Togaware DATA MINING
Desktop Survival Guide
by Graham Williams
Google


Outlier Analysis

Rare, unusual, or just plain infrequent events are of interest in data mining in many contexts including fraud in income tax, insurance, and online banking, as well as for marketing. We classify analyses that focus on the discovery of such data items as outlier analysis. Hawkins (1980) captures the concept of an outlier as:

an observation that deviates so much from other observations as to arouse suspicion that it was generated by a different mechanism.

Outlier detection algorithms often fall into one of the categories of distance-based methods, density-based methods, projection-based methods, and distribution-based methods.

A general approach to identifying outliers is to assume a known distribution for the data and to examine the deviation of individuals from the distribution. Such approaches are common in statistics (Barnett & Lewis, 1994) but such approaches do not scale well.

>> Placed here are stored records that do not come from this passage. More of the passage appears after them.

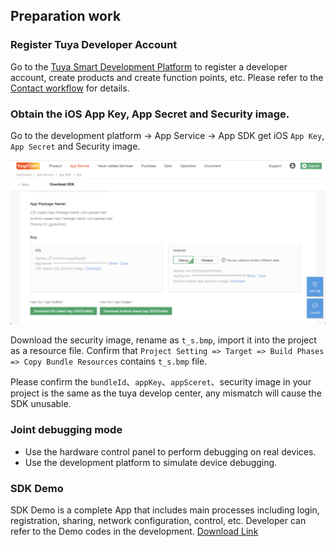 ## Preparation work

### Register Tuya Developer Account

Go to the [Tuya Smart Development Platform](https://developer.tuya.com) to register a developer account, create products and create function points, etc. Please refer to the [Contact workflow](https://docs.tuya.com/cn/overview/dev-process.html) for details. 

### Obtain the iOS App Key, App Secret and Security image.
Go to the development platform -> App Service -> App SDK get iOS `App Key`,  `App Secret` and Security image.

![](./images/ios-sdk-prepare.png) 



Download the security image, rename as `t_s.bmp`, import it into the project as a resource file. Confirm that `Project Setting => Target => Build Phases => Copy Bundle Resources` contains `t_s.bmp` file.

Please confirm the `bundleId`、`appKey`、`appSceret`、security image in your project is the same as the tuya develop center, any mismatch will cause the SDK unusable.



### Joint debugging mode

- Use the hardware control panel to perform debugging on real devices.
- Use the development platform to simulate device debugging. 

### SDK Demo
SDK Demo is a complete App that includes main processes including login, registration, sharing, network configuration, control, etc. Developer can refer to the Demo codes in the development. [Download Link](https://github.com/TuyaInc/tuyasmart_ios_sdk) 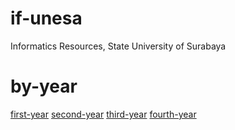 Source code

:# if-unesa
Informatics Resources, State University of Surabaya

# by-year
[first-year](first-year/README.md)
[second-year](second-year/README.md)
[third-year](third-year/README.md)
[fourth-year](fourth-year/README.md) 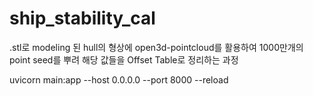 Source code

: # ship_stability_cal

.stl로 modeling 된 hull의 형상에 open3d-pointcloud를 활용하여 1000만개의 point seed를 뿌려
해당 값들을 Offset Table로 정리하는 과정

uvicorn main:app --host 0.0.0.0 --port 8000 --reload
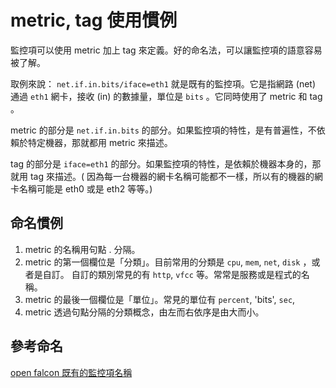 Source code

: # metric, tag 使用慣例

監控項可以使用 metric 加上 tag 來定義。好的命名法，可以讓監控項的語意容易被了解。

取例來說： `net.if.in.bits/iface=eth1` 就是既有的監控項。它是指網路 (net) 通過 `eth1` 網卡，接收 (in) 的數據量，單位是 `bits` 。它同時使用了 metric 和 tag 。

metric 的部分是 `net.if.in.bits` 的部分。如果監控項的特性，是有普遍性，不依賴於特定機器，那就都用 metric 來描述。

tag 的部分是 `iface=eth1` 的部分。如果監控項的特性，是依賴於機器本身的，那就用 tag 來描述。( 因為每一台機器的網卡名稱可能都不一樣，所以有的機器的網卡名稱可能是 eth0 或是 eth2 等等。)

## 命名慣例

1. metric 的名稱用句點 . 分隔。
2. metric 的第一個欄位是「分類」。目前常用的分類是 `cpu`, `mem`, `net`, `disk` ，或者是自訂。 自訂的類別常見的有   `http`, `vfcc` 等。常常是服務或是程式的名稱。
3. metric 的最後一個欄位是「單位」。常見的單位有 `percent`, 'bits', `sec`, 
4. metric 透過句點分隔的分類概念，由左而右依序是由大而小。

## 參考命名
[open falcon 既有的監控項名稱](http://book.open-falcon.org/zh/faq/linux-metrics.html)
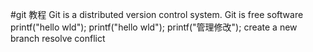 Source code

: #git 教程
Git is a distributed version control system.
Git is free software
printf("hello wld");
printf("hello wld");
printf("管理修改");
create a new branch
resolve conflict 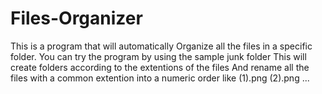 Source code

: # Files-Organizer
This is a program that will automatically Organize all the files in a specific folder. You can try the program by using the sample junk folder
This will create folders according to the extentions of the files
And rename all the files with a common extention into a numeric order like (1).png (2).png ...
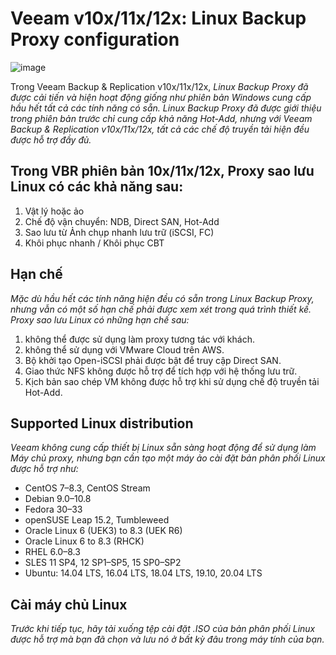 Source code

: # Veeam v10x/11x/12x: Linux Backup Proxy configuration

![image](https://github.com/PhDLeToanThang/veeambackup/assets/106635733/ba0ea905-ddff-4fe8-8547-d0df3c5ffc50)

Trong Veeam Backup & Replication v10x/11x/12x, 
_Linux Backup Proxy đã được cải tiến và hiện hoạt động giống như phiên bản Windows cung cấp hầu hết tất cả các tính năng có sẵn.
Linux Backup Proxy đã được giới thiệu trong phiên bản trước chỉ cung cấp khả năng Hot-Add, 
nhưng với Veeam Backup & Replication v10x/11x/12x, tất cả các chế độ truyền tải hiện đều được hỗ trợ đầy đủ._

## Trong VBR phiên bản 10x/11x/12x, Proxy sao lưu Linux có các khả năng sau:

1. Vật lý hoặc ảo
1. Chế độ vận chuyển: NDB, Direct SAN, Hot-Add
1. Sao lưu từ Ảnh chụp nhanh lưu trữ (iSCSI, FC)
1. Khôi phục nhanh / Khôi phục CBT

## Hạn chế

_Mặc dù hầu hết các tính năng hiện đều có sẵn trong Linux Backup Proxy, nhưng vẫn có một số hạn chế phải được xem xét trong quá trình thiết kế. 
Proxy sao lưu Linux có những hạn chế sau:_

1. không thể được sử dụng làm proxy tương tác với khách.
1. không thể sử dụng với VMware Cloud trên AWS.
1. Bộ khởi tạo Open-iSCSI phải được bật để truy cập Direct SAN.
1. Giao thức NFS không được hỗ trợ để tích hợp với hệ thống lưu trữ.
1. Kịch bản sao chép VM không được hỗ trợ khi sử dụng chế độ truyền tải Hot-Add.

## Supported Linux distribution
_Veeam không cung cấp thiết bị Linux sẵn sàng hoạt động để sử dụng làm Máy chủ proxy, nhưng bạn cần tạo một máy ảo cài đặt bản phân phối Linux được hỗ trợ như:_

- CentOS 7–8.3, CentOS Stream
- Debian 9.0–10.8
- Fedora 30–33
- openSUSE Leap 15.2, Tumbleweed
- Oracle Linux 6 (UEK3) to 8.3 (UEK R6)
- Oracle Linux 6 to 8.3 (RHCK)
- RHEL 6.0–8.3
- SLES 11 SP4, 12 SP1–SP5, 15 SP0–SP2
- Ubuntu: 14.04 LTS, 16.04 LTS, 18.04 LTS, 19.10, 20.04 LTS
 
## Cài máy chủ Linux
_Trước khi tiếp tục, hãy tải xuống tệp cài đặt .ISO của bản phân phối Linux được hỗ trợ mà bạn đã chọn và lưu nó ở bất kỳ đâu trong máy tính của bạn._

Distance based methods are common in data mining where the measure of an entities outliedness is based on its distance to nearby entities. The number of nearby entities and the minimum distance are two parameters. (see knorr and ng 1998 vldb24)

Density based approaches from breuning kriegel ng and sander 2000 sigmod LOF: local outlier factor. See also jin tung and han kdd2001.

The early work on outliers was carried out from a statistical view point where outliers are data points that deviate significantly from the identified underlying distribution of the data. Hawkins (1980) is a good textbook on outliers. Barnett & Lewis (1994) is another overview of statistical outliers.

Distance based approaches have been developed by Knorr & Ng (1998), Ramaswamy et al. (2000) and Knorr & Ng (1999). Such approaches usually explore some neighbourhood and do not rely on underlying distributions.

Knorr & Ng (1998) identify outliers by counting the number of neighbours within a specified radius of a data point. The radius $q$ and the threshold number of points $n$ are the only two parameters of the approach. The approach is simple but is inadequate for data that is distributed with uneven density where $q$ and $n$ might need to vary to cope with the changes. Ramaswamy et al. (2000) have a similar approach whereby data points are ranked by the sum of their distance to their nearest $k$ neighbours.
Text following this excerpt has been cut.